On Sat, Oct 17, 2015 at 8:46 AM Melissa Haendel notifications@github.com wrote:
see also #273 https://github.com/obophenotype/human-phenotype-ontology/issues/273 for relevant discussion
— Reply to this email directly or view it on GitHub https://github.com/obophenotype/human-phenotype-ontology/issues/511#issuecomment-148925861 .
Agreed, we're talking about human-specificity here, mice don't come into it for this discussion
Sorry if I'm being dense. I'm not sure what everyone is agreeing to or not agreeing to. Pretend I'm a reasoner.
1 and 2 are asserted above. 3 is asserted in the text definition for the HP class. Clearly {2,3} form an inconsistent set, so what is the resolution here?
More generally, are we saying that we are abandoning ranges entirely for generic late/early onset definitions?
There is no HPO term that describes the subjective "late"-ness of onset, they all refer to age ranges!

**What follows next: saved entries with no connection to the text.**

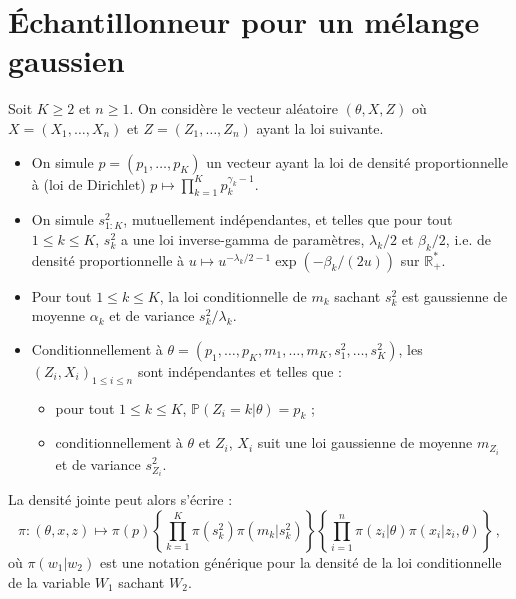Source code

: \documentclass[a4paper,10pt,fleqn]{article}
\newcommand{\1}{\ensuremath{\mathbbm{1}}}
\begin{document}
\section*{\'Echantillonneur pour un m\'elange gaussien}
Soit $K\geq 2$ et $n\geq 1$. On consid\`ere le vecteur al\'eatoire $(\theta,X,Z)$ o\`u $X = (X_1,\ldots,X_n)$ et $Z = (Z_1,\ldots,Z_n)$ ayant la loi suivante.
\begin{itemize}
\item On simule $p = (p_1,\ldots,p_K)$ un vecteur ayant la loi de densit\'e proportionnelle \`a (loi de Dirichlet) $p \mapsto \prod_{k=1}^Kp_k^{\gamma_k-1}$. %
\item On simule $s^2_{1:K}$, mutuellement ind\'ependantes, et telles que pour tout $1\leq k \leq K$, $s^2_k$ a une loi inverse-gamma de param\`etres, $\lambda_k/2$ et $\beta_k/2$, i.e. de densit\'e proportionnelle \`a $u\mapsto u^{-\lambda_k/2-1}\exp(-\beta_k/(2u))$ sur $\mathbb{R}_+^*$.
\item Pour tout $1\leq k \leq K$, la loi conditionnelle de $m_k$ sachant $s_k^2$ est gaussienne de moyenne $\alpha_k$ et de variance $s_k^2/\lambda_k$.
\item Conditionnellement \`a $\theta = (p_{1},\ldots, p_K, m_{1}, \ldots, m_K, s^2_{1},\ldots, s^2_K)$, les $(Z_i,X_i)_{1\leq i \leq n}$ sont ind\'ependantes et telles que :
\begin{itemize}
\item pour tout $1\leq k \leq K$, $\mathbb{P}(Z_i = k|\theta) = p_k$ ;
\item conditionnellement \`a $\theta$ et $Z_i$, $X_i$ suit une loi gaussienne de moyenne $m_{Z_i}$ et de variance $s^2_{Z_i}$.
\end{itemize}
\end{itemize}
La densit\'e jointe peut alors s'\'ecrire :
$$
\pi: (\theta,x,z) \mapsto \pi(p) \left\{\prod_{k=1}^K\pi(s_k^2)\pi(m_k|s_k^2)\right\}\left\{\prod_{i=1}^n\pi(z_i|\theta)\pi(x_i|z_i,\theta)\right\}\,,
$$
o\`u $\pi(w_1|w_2)$ est une notation g\'en\'erique pour la densit\'e de la loi conditionnelle de la variable $W_1$ sachant $W_2$.
\end{document}
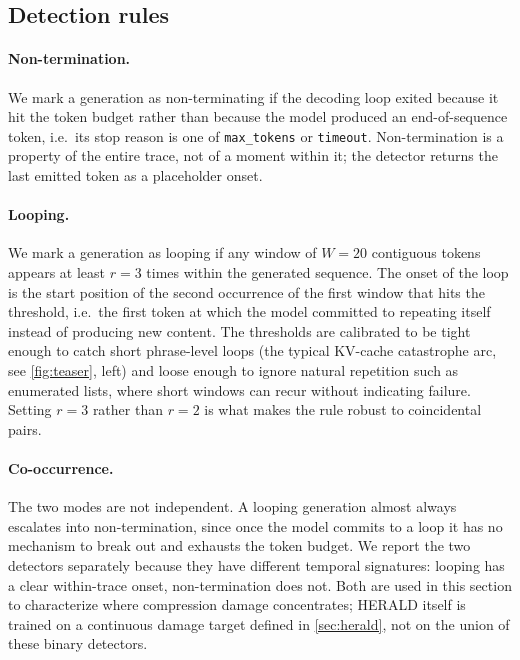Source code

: \documentclass[11pt,a4paper]{article}
\begin{document}
\subsection{Detection rules}
\label{sec:failures:detection}

\paragraph{Non-termination.} We mark a generation as non-terminating if the decoding loop exited because it hit the token budget rather than because the model produced an end-of-sequence token, i.e.\ its stop reason is one of \texttt{max\_tokens} or \texttt{timeout}. Non-termination is a property of the entire trace, not of a moment within it; the detector returns the last emitted token as a placeholder onset.

\paragraph{Looping.} We mark a generation as looping if any window of $W = 20$ contiguous tokens appears at least $r = 3$ times within the generated sequence. The onset of the loop is the start position of the second occurrence of the first window that hits the threshold, i.e.\ the first token at which the model committed to repeating itself instead of producing new content. The thresholds are calibrated to be tight enough to catch short phrase-level loops (the typical KV-cache catastrophe arc, see \cref{fig:teaser}, left) and loose enough to ignore natural repetition such as enumerated lists, where short windows can recur without indicating failure. Setting $r = 3$ rather than $r = 2$ is what makes the rule robust to coincidental pairs.

\paragraph{Co-occurrence.} The two modes are not independent. A looping generation almost always escalates into non-termination, since once the model commits to a loop it has no mechanism to break out and exhausts the token budget. We report the two detectors separately because they have different temporal signatures: looping has a clear within-trace onset, non-termination does not. Both are used in this section to characterize where compression damage concentrates; HERALD itself is trained on a continuous damage target defined in \cref{sec:herald}, not on the union of these binary detectors.
\end{document}
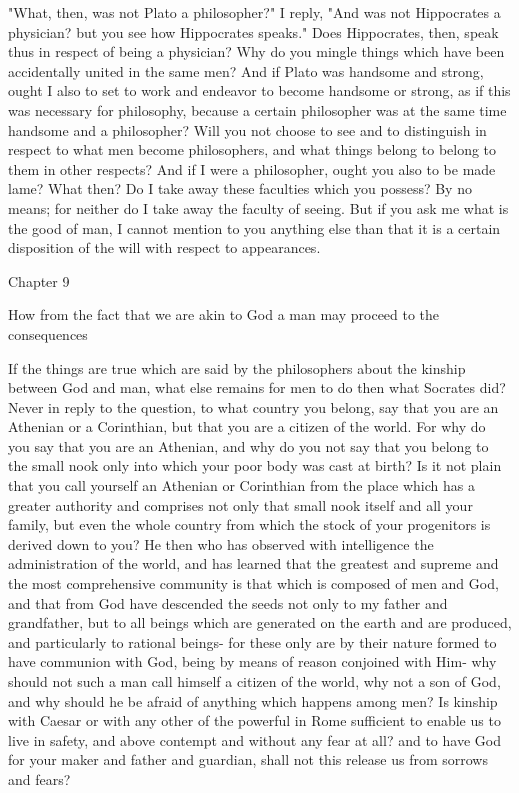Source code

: \documentclass[a4paper]{article}
\begin{document}
"What, then, was not Plato a philosopher?" I reply, "And was not Hippocrates
a physician? but you see how Hippocrates speaks." Does Hippocrates,
then, speak thus in respect of being a physician? Why do you mingle
things which have been accidentally united in the same men? And if
Plato was handsome and strong, ought I also to set to work and endeavor
to become handsome or strong, as if this was necessary for philosophy,
because a certain philosopher was at the same time handsome and a
philosopher? Will you not choose to see and to distinguish in respect
to what men become philosophers, and what things belong to belong
to them in other respects? And if I were a philosopher, ought you
also to be made lame? What then? Do I take away these faculties which
you possess? By no means; for neither do I take away the faculty of
seeing. But if you ask me what is the good of man, I cannot mention
to you anything else than that it is a certain disposition of the
will with respect to appearances. 

Chapter 9

How from the fact that we are akin to God a man may proceed to the
consequences 

If the things are true which are said by the philosophers about the
kinship between God and man, what else remains for men to do then
what Socrates did? Never in reply to the question, to what country
you belong, say that you are an Athenian or a Corinthian, but that
you are a citizen of the world. For why do you say that you are an
Athenian, and why do you not say that you belong to the small nook
only into which your poor body was cast at birth? Is it not plain
that you call yourself an Athenian or Corinthian from the place which
has a greater authority and comprises not only that small nook itself
and all your family, but even the whole country from which the stock
of your progenitors is derived down to you? He then who has observed
with intelligence the administration of the world, and has learned
that the greatest and supreme and the most comprehensive community
is that which is composed of men and God, and that from God have descended
the seeds not only to my father and grandfather, but to all beings
which are generated on the earth and are produced, and particularly
to rational beings- for these only are by their nature formed to have
communion with God, being by means of reason conjoined with Him- why
should not such a man call himself a citizen of the world, why not
a son of God, and why should he be afraid of anything which happens
among men? Is kinship with Caesar or with any other of the powerful
in Rome sufficient to enable us to live in safety, and above contempt
and without any fear at all? and to have God for your maker and father
and guardian, shall not this release us from sorrows and fears?
\end{document}
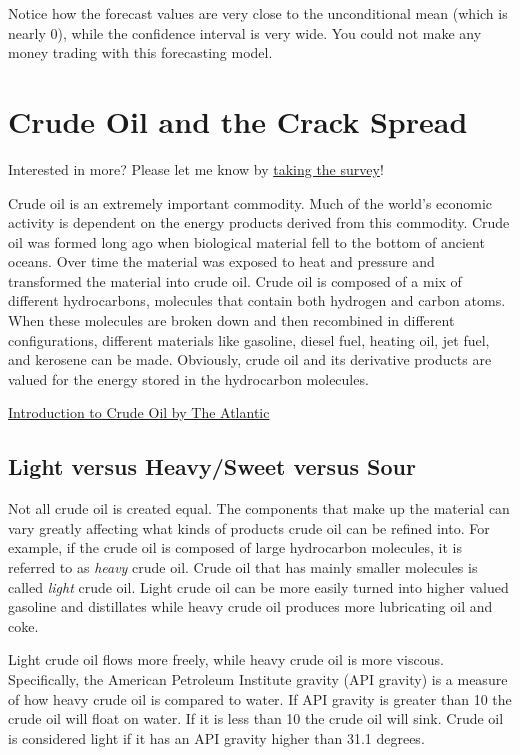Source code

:\documentclass[
  letterpaper,
  DIV=11,
  numbers=noendperiod]{scrreprt}
\begin{document}
Notice how the forecast values are very close to the unconditional mean
(which is nearly 0), while the confidence interval is very wide. You
could not make any money trading with this forecasting model.


\chapter{Crude Oil and the Crack
Spread}\label{crude-oil-and-the-crack-spread}

{Interested in more? Please let me know by}
\href{https://forms.gle/Q3VByCQZHjfQSy9D7}{taking the survey}!

Crude oil is an extremely important commodity. Much of the world's
economic activity is dependent on the energy products derived from this
commodity. Crude oil was formed long ago when biological material fell
to the bottom of ancient oceans. Over time the material was exposed to
heat and pressure and transformed the material into crude oil. Crude oil
is composed of a mix of different hydrocarbons, molecules that contain
both hydrogen and carbon atoms. When these molecules are broken down and
then recombined in different configurations, different materials like
gasoline, diesel fuel, heating oil, jet fuel, and kerosene can be made.
Obviously, crude oil and its derivative products are valued for the
energy stored in the hydrocarbon molecules.

\href{https://www.youtube.com/watch?v=62LvVYYqUFA}{Introduction to Crude
Oil by The Atlantic}

\section{Light versus Heavy/Sweet versus
Sour}\label{light-versus-heavysweet-versus-sour}

Not all crude oil is created equal. The components that make up the
material can vary greatly affecting what kinds of products crude oil can
be refined into. For example, if the crude oil is composed of large
hydrocarbon molecules, it is referred to as \emph{heavy} crude oil.
Crude oil that has mainly smaller molecules is called \emph{light} crude
oil. Light crude oil can be more easily turned into higher valued
gasoline and distillates while heavy crude oil produces more lubricating
oil and coke.

Light crude oil flows more freely, while heavy crude oil is more
viscous. Specifically, the American Petroleum Institute gravity (API
gravity) is a measure of how heavy crude oil is compared to water. If
API gravity is greater than 10 the crude oil will float on water. If it
is less than 10 the crude oil will sink. Crude oil is considered light
if it has an API gravity higher than 31.1 degrees.
\end{document}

Agreed, we should not define lateness of onset for any particular disease in the stage classes, these should simply refer to the ages of the patient. In my opinion these are not onset classes, they are age/stage classes.
If we need to discuss the lateness of onset for a particular disease, we can use the correct "stage" class (making them as granular in time as needed), and then describe further refinements in the definition of the disease. For example, we could have a disease term: "Late onset Parkinson's Disease" that would have the stage axiom to 'Late onset' => meaning any time after 60yrs. This would then be qualified in the definition of this disease to mean 70yrs or older. If/when a new age term was implemented, we could change this to 70yrs or older.
I think that the onset terms should be age/stage terms, and we should have an onset property to relate them to diseases and phenotypes. This allows a lot more flexibility for other uses, such as the beginning of treatments, and when diseases end, either due to it being a childhood disease or due to treatment.
This also would facilitate interoperability with GO and many other ontologies that treat stage/time/age all as temporal intervals without the built in assumptions about their relationships to other entities.